In urging the appeals court to find that prison officials violated Cintron’s well-established right to be free from cruel and unusual punishment and they should therefore be held liable for that violation, the ACLU’s brief chronicles the use of solitary confinement in Rhode Island over the past two centuries, pointing out that it was abandoned as early as 1840 in recognition of its deeply deleterious effects on the mental and physical health of inmates. Noting that “[h]istory often provides us with important lessons if we are willing to learn them,” the amicus brief states:

“A cursory review of the history pertaining to the use of solitary confinement in Rhode Island shows that Rhode Island abandoned the use of solitary confinement from 1840 until 1960 because it determined that its use caused inmates to become deranged or insane and could lead to inmate suicide. By 1844, its use for more than a short period was deemed to be cruel and unusual punishment. After restoring solitary for a relatively brief period in the 1960s, the State agreed to limit its use by court order in the late 1960s. Prison officials have repeatedly ignored their obligations to limit its duration, instead permitting inmates like Cintron to be isolated for prolonged periods of years, this despite their participation in a Legislative Commission that heard testimony about solitary confinement’s ills, and despite numerous other decisions allowing inmates to bring these claims based on injury they suffered after being kept in solitary confinement for long periods.

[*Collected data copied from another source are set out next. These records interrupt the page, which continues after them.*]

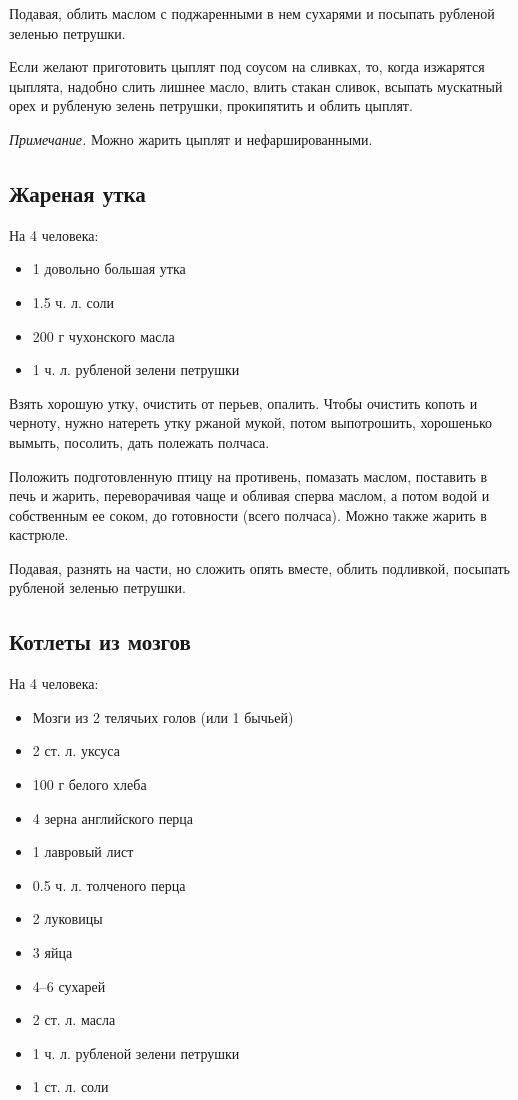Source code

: Подавая, облить маслом с поджаренными в нем сухарями и посыпать рубленой зеленью петрушки.

Если желают приготовить цыплят под соусом на сливках, то, когда изжарятся цыплята, надобно слить лишнее масло, влить стакан сливок, всыпать мускатный орех и рубленую зелень петрушки, прокипятить и облить цыплят.

\emph{Примечание.} Можно жарить цыплят и нефаршированными.

\subsection{Жареная утка}
На 4 человека:
\begin{itemize}
	\item 1 довольно большая утка
	\item 1.5 ч. л. соли
    \item 200 г чухонского масла 
    \item 1 ч. л. рубленой зелени петрушки
\end{itemize}

Взять хорошую утку, очистить от перьев, опалить. Чтобы очистить копоть и черноту, нужно натереть утку ржаной мукой, потом выпотрошить, хорошенько вымыть, посолить, дать полежать полчаса.

Положить подготовленную птицу на противень, помазать маслом, поставить в печь и жарить, переворачивая чаще и обливая сперва маслом, а потом водой и собственным ее соком, до готовности (всего полчаса). Можно также жарить в кастрюле.

Подавая, разнять на части, но сложить опять вместе, облить подливкой, посыпать рубленой зеленью петрушки.

\subsection{Котлеты из мозгов}

На 4 человека: 
\begin{itemize}
	\item Мозги из 2 телячьих голов (или 1 бычьей) 
    \item 2 ст. л. уксуса 
    \item 100 г белого хлеба 
    \item 4 зерна английского перца 
    \item 1 лавровый лист 
    \item 0.5 ч. л. толченого перца 
    \item 2 луковицы 
    \item 3 яйца 
    \item 4–6 сухарей 
    \item 2 ст. л. масла
    \item 1 ч. л. рубленой зелени петрушки 
    \item 1 ст. л. соли
\end{itemize}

The brief was filed by ACLU of RI cooperating attorneys Sonja Deyoe and Lynette Labinger. Cintron is being directly represented in the appeal by attorneys for the Rhode Island Center for Justice and the MacArthur Justice Center.

“Since before the Civil War, the Warden for the Department of Corrections has known of the ills of extended solitary confinement,” said ACLU of RI cooperating attorneys Sonja Deyoe. “The practice needs to be abolished and used only in emergency situations where there is severe risk of harm to the inmates, guards, and staff and then only for the shortest period possible, or a day or two, not for years on end.” 

Indeed, the brief notes that a report from state prison inspectors as far back as 1843 raised concerns about “a number of cases of insanity among the prisoners” and determined “strict solitary confinement is a mistaken system of punishment experience has clearly proved.” The ACLU brief concludes by stating that prison officials kept Cintron “in near total isolation for more than a year, despite the pronounced and obvious deterioration in his health. This is not a reasonable action for any correctional officer,” and that on the facts of this case, they “should not be provided a shield for their actions” by being granted immunity from liability. 

“The history of solitary confinement in Rhode Island, the findings of a 2017 legislative commission investigating its use at the ACI, various court decisions over the years, and Mr. Citron’s obvious mental distress all put prison officials on clear notice that his lengthy confinement in solitary constituted cruel and unusual punishment,” said ACLU of RI cooperating attorney Lynette Labinger. “We are hopeful that the court will allow his case to proceed and to vindicate his Eighth Amendment rights.”